Distributed System design Concept

Source: Internet
Author: User
Tags app service hadoop mapreduce

Distributed System design Concept

The following describes in detail the author's understanding of several distributed system design concepts:

1. The distributed system has very low requirements for server hardware

This is mainly now in the following two areas:

Server hardware reliability does not require, to allow server hardware failure, hardware failure by software to fault tolerance. So the high reliability of distributed system is guaranteed by software.

The performance of the server does not require the use of high-frequency CPUs, high-capacity memory, high-performance storage and so on. Because the performance bottleneck of distributed system lies in the network overhead of communication between nodes, the performance of single server hardware is better, and also waits for network IO.

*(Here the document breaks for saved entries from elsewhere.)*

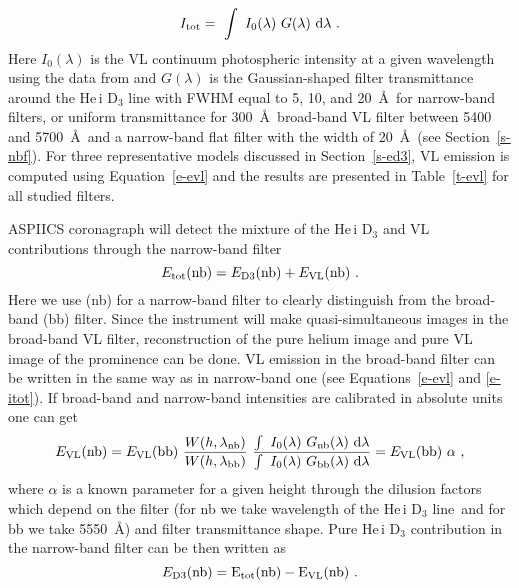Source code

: \documentclass[namedreferences]{solarphysics}
\begin{document}
\begin{article}
\begin{equation}
I_{\rm tot} =~\int~I_{0}(\lambda)~G(\lambda)~{\rm d}\lambda \ .
\label{e-itot}
\end{equation}
Here $I_{0}(\lambda)$ is the VL continuum photospheric intensity at a given wavelength using the data from  and $G(\lambda)$ is the 
Gaussian-shaped filter transmittance around the He\,{\sc i} D$_{3}$ line with FWHM equal to 5, 10, and 20~\AA~for narrow-band filters, or uniform 
transmittance for 300~\AA~broad-band VL filter between 5400 and 5700~\AA~and a narrow-band flat filter with the width of 20~\AA~(see 
Section~\ref{s-nbf}). 
For three representative models discussed in Section~\ref{s-ed3}, VL emission is computed using Equation~\ref{e-evl} and the results 
are presented in Table~{\ref{t-evl}} for all studied filters.

ASPIICS coronagraph will detect the mixture of the He\,{\sc i} D$_{3}$ and VL contributions through the narrow-band filter 
\begin{equation}
E_{\rm tot}({\rm nb}) = E_{\rm D3}({\rm nb}) + E_{\rm VL}({\rm nb})  \ .
\label{e-mix}
\end{equation}
Here we use (nb)  for a narrow-band filter to clearly distinguish from the broad-band (bb) filter.
Since the instrument will make  quasi-simultaneous images in the broad-band VL filter, reconstruction of the pure helium image and pure VL 
image of the prominence can be done. VL emission in the broad-band filter can be written in the same way as in narrow-band one
(see Equations~\ref{e-evl} and \ref{e-itot}). 
If broad-band and narrow-band intensities are calibrated in absolute units one can get
\begin{equation}
E_{\rm VL}({\rm nb}) = E_{\rm VL}({\rm bb})~\frac{W(h, \lambda_{\rm nb})}{W(h, \lambda_{\rm bb})}~\frac{\int~I_{0}(\lambda)~G_{\rm nb}(\lambda)~{\rm d}\lambda }{\int~I_{0}(\lambda)~
G_{\rm bb}(\lambda)~{\rm d}\lambda }= E_{\rm VL}({\rm bb})~\alpha \ ,
\label{e-evlbb}
\end{equation}
where $\alpha$ is a known parameter for a given height through the dilusion factors which depend on the filter (for nb we take wavelength of the He\,{\sc i} D$_{3}$ line~and for bb we take 5550~\AA) and filter transmittance shape. 
Pure He\,{\sc i} D$_{3}$ contribution in the narrow-band filter can be then written as
\begin{equation}
E_{\rm D3}(\rm nb) = E_{\rm tot}({\rm nb}) - E_{\rm VL}({\rm nb}) \ .
\label{e-ped3}
\end{equation}



\end{article}
\end{document}
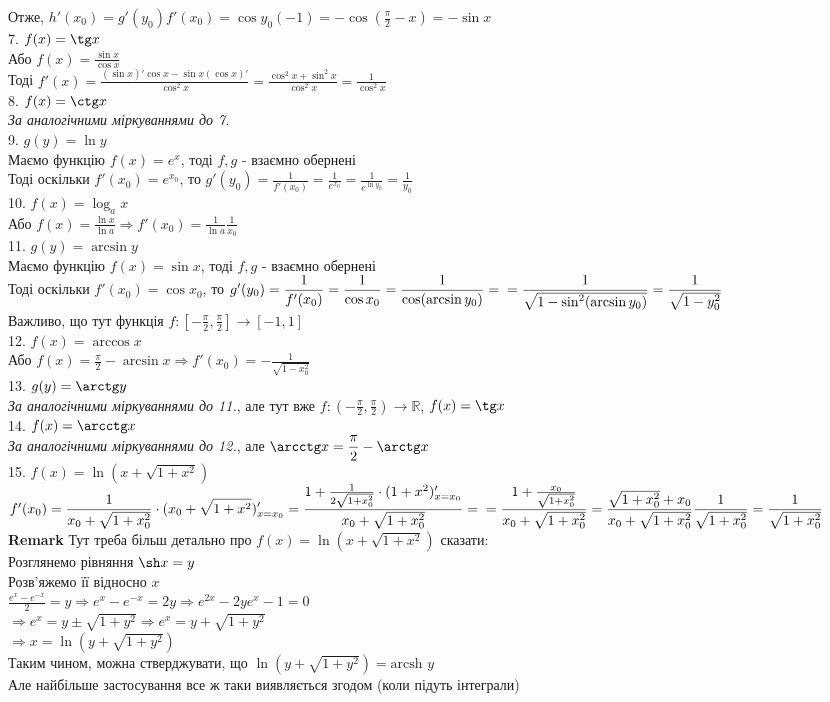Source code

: \documentclass[a4paper, 14pt]{extarticle}
\def\huge{\displaystyle}
\def\bigline{\vspace{5mm}\\}
\def\rm#1{\textbf{Remark {#1}}}
\def\bigline{\vspace{5mm}\\}
\begin{document}
Отже, $h'(x_0) = g'(y_0)f'(x_0) = \cos y_0 (-1) = \huge -\cos \left(\frac{\pi}{2} - x \right) = -\sin x$
\bigline
7. $f(x) = \tg x$\\
Або $f(x) = \huge \frac{\sin x}{\cos x}$\\
Тоді $f'(x) = \huge \frac{(\sin x)' \cos x - \sin x (\cos x)'}{\cos^2 x} = \frac{\cos^2 x + \sin^2x}{\cos^2 x} = \frac{1}{\cos^2 x}$
\bigline
8. $f(x) = \ctg x$\\
\textit{За аналогічними міркуваннями до 7.}
\bigline
9. $g(y) = \ln y$\\
Маємо функцію $f(x) = e^x$, тоді $f,g$ - взаємно обернені\\
Тоді оскільки $f'(x_0) = e^{x_0}$, то $g'(y_0) = \huge \frac{1}{f'(x_0)} = \frac{1}{e^{x_0}} = \frac{1}{e^{\ln y_0}} = \frac{1}{y_0}$
\bigline
10. $f(x) = \log_a x$\\
Або $f(x) = \huge \frac{\ln x}{\ln a} \Rightarrow f'(x_0) = \frac{1}{\ln a} \frac{1}{x_0}$
\bigline
11. $g(y) = \arcsin y$\\
Маємо функцію $f(x) = \sin x$, тоді $f,g$ - взаємно обернені\\
Тоді оскільки $f'(x_0) = \cos x_0$, то $g'(y_0) = \huge \frac{1}{f'(x_0)} = \frac{1}{\cos x_0}= \frac{1}{\cos (\arcsin y_0)} = \\ = \frac{1}{\sqrt{1- \sin^2(\arcsin y_0)}} = \frac{1}{\sqrt{1-y_0^2}}$\\
Важливо, що тут функція $f: \huge \left[-\frac{\pi}{2},\frac{\pi}{2}\right] \to [-1,1]$
\bigline
12. $f(x) = \arccos x$\\
Або $f(x) = \huge \frac{\pi}{2} - \arcsin x \Rightarrow f'(x_0) = - \frac{1}{\sqrt{1-x_0^2}}$
\bigline
13. $g(y) = \arctg y$\\
\textit{За аналогічними міркуваннями до 11.}, але тут вже $f: \huge \left(-\frac{\pi}{2},\frac{\pi}{2}\right) \to \mathbb{R}$, $f(x) = \tg x$
\bigline
14. $f(x) = \arcctg x$\\
\textit{За аналогічними міркуваннями до 12.}, але $\arcctg x = \huge \frac{\pi}{2} - \arctg x$
\bigline
15. $f(x) = \ln(x + \sqrt{1+x^2})$\\
$f'(x_0) = \huge \frac{1}{x_0+ \sqrt{1+x_0^2}} \cdot (x_0+ \sqrt{1+x^2})'_{x = x_0} = \frac{1+ \frac{1}{2\sqrt{1+x_0^2}} \cdot (1+x^2)'_{x=x_0}}{x_0+ \sqrt{1+x_0^2}} = \\ = \frac{1+ \frac{x_0}{\sqrt{1+x_0^2}}}{x_0 + \sqrt{1+x_0^2}} = \frac{\sqrt{1+x_0^2}+x_0}{x_0 + \sqrt{1 + x_0^2}} \frac{1}{\sqrt{1+x_0^2}} = \frac{1}{\sqrt{1+x_0^2}}$
\bigline
\rm{} Тут треба більш детально про $f(x) = \ln(x+\sqrt{1+x^2})$ сказати:\\
Розглянемо рівняння $\sh x = y$\\
Розв'яжемо її відносно $x$\\
$\huge \frac{e^x-e^{-x}}{2} = y \Rightarrow e^x-e^{-x}=2y \Rightarrow e^{2x}- 2y e^x - 1 = 0$\\
$\Rightarrow e^x = y \pm \sqrt{1+y^2} \Rightarrow e^x = y + \sqrt{1+y^2}$\\
$\Rightarrow x = \ln(y + \sqrt{1+y^2})$\\
Таким чином, можна стверджувати, що $\ln(y+\sqrt{1+y^2}) = \textrm{arcsh } y$\\
Але найбільше застосування все ж таки виявляється згодом (коли підуть інтеграли)
\bigline
\end{document}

In general, Internet companies ' large data centers reduce data center costs by using a large number of inexpensive PC servers rather than building distributed clusters with several high-performance servers. For example, Google's cost control of the data center is the ultimate: All servers are not chassis, motherboard fully customized, as long as the most basic components, the early customization motherboard connected power switch and USB interface do not, install the partition on the motherboard to separate the CPU, so that the cold wind only blowing the CPU, do not blow the memory, Components that do not require cooling, such as hard drives, minimize cooling power consumption.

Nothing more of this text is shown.